第25話 喝采の広場と、崩れ落ちる嘘
城壁都市ビーカルの中央広場は、朝から熱気に包まれていた。薬草不足による深刻な物価高騰と回復薬の品不足。市民、商人、錬金術師たちが集まり、広場は立錐の余地もないほどの人だかりとなっていた。
「おい、元凶はどいつだ!」「さっさと裁け!」
怒号に近い声が飛び交う中、ソウタはステージ裏で膝を震わせていた。
「やっぱり無理だよぉ……こんな大勢の前に出るなんて」
「何を言っておる。お主は堂々としておればよい。……それに、お主が必死に採取してきた薬草のおかげで、街がどれほど救われていたか。彼らはそれを知りに来たのじゃよ」
コエザの力強い言葉と、カモリナが握りしめる手の温もりが、わずかにソウタの恐怖を和らげた。
「皆のもの、静まれぇ!」
役人の声が響くと、広場がしんと静まり返った。
「我が都市の物流を支えてきた立役者、採取士のソウタ殿と相棒のリャンゾウを紹介する!」
その瞬間、観衆から割れんばかりの拍手と歓声が沸き起こった。
「ソウター!」「リャンゾウちゃん最高!」
ソウタは呆然として固まった。自分がただ黙々と採取していただけの毎日に、これほどの応援があったとは夢にも思わなかったのだ。

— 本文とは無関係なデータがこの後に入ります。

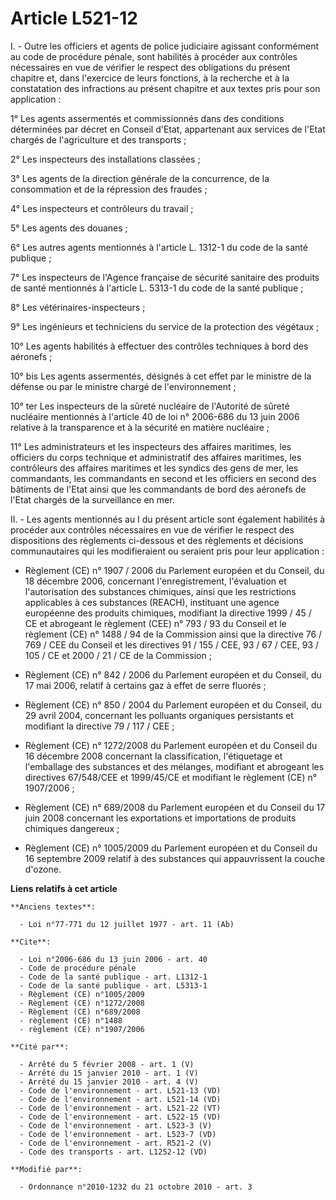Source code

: # Article L521-12

I. - Outre les officiers et agents de police judiciaire agissant conformément au code de procédure pénale, sont habilités à
procéder aux contrôles nécessaires en vue de vérifier le respect des obligations du présent chapitre et, dans l'exercice de
leurs fonctions, à la recherche et à la constatation des infractions au présent chapitre et aux textes pris pour son
application :

1° Les agents assermentés et commissionnés dans des conditions déterminées par décret en Conseil d'Etat, appartenant aux
services de l'Etat chargés de l'agriculture et des transports ;

2° Les inspecteurs des installations classées ;

3° Les agents de la direction générale de la concurrence, de la consommation et de la répression des fraudes ;

4° Les inspecteurs et contrôleurs du travail ;

5° Les agents des douanes ;

6° Les autres agents mentionnés à l'article L. 1312-1 du code de la santé publique ;

7° Les inspecteurs de l'Agence française de sécurité sanitaire des produits de santé mentionnés à l'article L. 5313-1 du code
de la santé publique ;

8° Les vétérinaires-inspecteurs ;

9° Les ingénieurs et techniciens du service de la protection des végétaux ;

10° Les agents habilités à effectuer des contrôles techniques à bord des aéronefs ;

10° bis Les agents assermentés, désignés à cet effet par le ministre de la défense ou par le ministre chargé de
l'environnement ;

10° ter Les inspecteurs de la sûreté nucléaire de l'Autorité de sûreté nucléaire mentionnés à l'article 40 de loi n° 2006-686
du 13 juin 2006 relative à la transparence et à la sécurité en matière nucléaire ; 

11° Les administrateurs et les inspecteurs des affaires maritimes, les officiers du corps technique et administratif des
affaires maritimes, les contrôleurs des affaires maritimes et les syndics des gens de mer, les commandants, les commandants
en second et les officiers en second des bâtiments de l'Etat ainsi que les commandants de bord des aéronefs de l'Etat chargés
de la surveillance en mer.

II. - Les agents mentionnés au I du présent article sont également habilités à procéder aux contrôles nécessaires en vue de
vérifier le respect des dispositions des règlements ci-dessous et des règlements et décisions communautaires qui les
modifieraient ou seraient pris pour leur application :

- Règlement (CE) n° 1907 / 2006 du Parlement européen et du Conseil, du 18 décembre 2006, concernant l'enregistrement,
l'évaluation et l'autorisation des substances chimiques, ainsi que les restrictions applicables à ces substances (REACH),
instituant une agence européenne des produits chimiques, modifiant la directive 1999 / 45 / CE et abrogeant le règlement
(CEE) n° 793 / 93 du Conseil et le règlement (CE) n° 1488 / 94 de la Commission ainsi que la directive 76 / 769 / CEE du
Conseil et les directives 91 / 155 / CEE, 93 / 67 / CEE, 93 / 105 / CE et 2000 / 21 / CE de la Commission ;

- Règlement (CE) n° 842 / 2006 du Parlement européen et du Conseil, du 17 mai 2006, relatif à certains gaz à effet de serre
fluorés ;

- Règlement (CE) n° 850 / 2004 du Parlement européen et du Conseil, du 29 avril 2004, concernant les polluants organiques
persistants et modifiant la directive 79 / 117 / CEE ;

- Règlement (CE) n° 1272/2008 du Parlement européen et du Conseil du 16 décembre 2008 concernant la classification,
l'étiquetage et l'emballage des substances et des mélanges, modifiant et abrogeant les directives 67/548/CEE et 1999/45/CE et
modifiant le règlement (CE) n° 1907/2006 ;

- Règlement (CE) n° 689/2008 du Parlement européen et du Conseil du 17 juin 2008 concernant les exportations et importations
de produits chimiques dangereux ;

- Règlement (CE) n° 1005/2009 du Parlement européen et du Conseil du 16 septembre 2009 relatif à des substances qui
appauvrissent la couche d'ozone.

**Liens relatifs à cet article**

	**Anciens textes**:

	  - Loi n°77-771 du 12 juillet 1977 - art. 11 (Ab)

	**Cite**:

	  - Loi n°2006-686 du 13 juin 2006 - art. 40
	  - Code de procédure pénale
	  - Code de la santé publique - art. L1312-1
	  - Code de la santé publique - art. L5313-1
	  - Règlement (CE) n°1005/2009
	  - Règlement (CE) n°1272/2008
	  - Règlement (CE) n°689/2008
	  - règlement (CE) n°1488
	  - règlement (CE) n°1907/2006

	**Cité par**:

	  - Arrêté du 5 février 2008 - art. 1 (V)
	  - Arrêté du 15 janvier 2010 - art. 1 (V)
	  - Arrêté du 15 janvier 2010 - art. 4 (V)
	  - Code de l'environnement - art. L521-13 (VD)
	  - Code de l'environnement - art. L521-14 (VD)
	  - Code de l'environnement - art. L521-22 (VT)
	  - Code de l'environnement - art. L522-15 (VD)
	  - Code de l'environnement - art. L523-3 (V)
	  - Code de l'environnement - art. L523-7 (VD)
	  - Code de l'environnement - art. R521-2 (V)
	  - Code des transports - art. L1252-12 (VD)

	**Modifié par**:

	  - Ordonnance n°2010-1232 du 21 octobre 2010 - art. 3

ステージに押し出されたソウタを見て、観衆に紛れていた冒険者たちは言葉を失った。
「おい、あの『草毟り』が……こんなに人気があるのか?」
「馬鹿な……俺たちが見ていた景色と、何か違うのか?」
その隣で、ギルド長コヤマザの厳しい視線にさらされていた受付嬢カマルカは、顔面蒼白だった。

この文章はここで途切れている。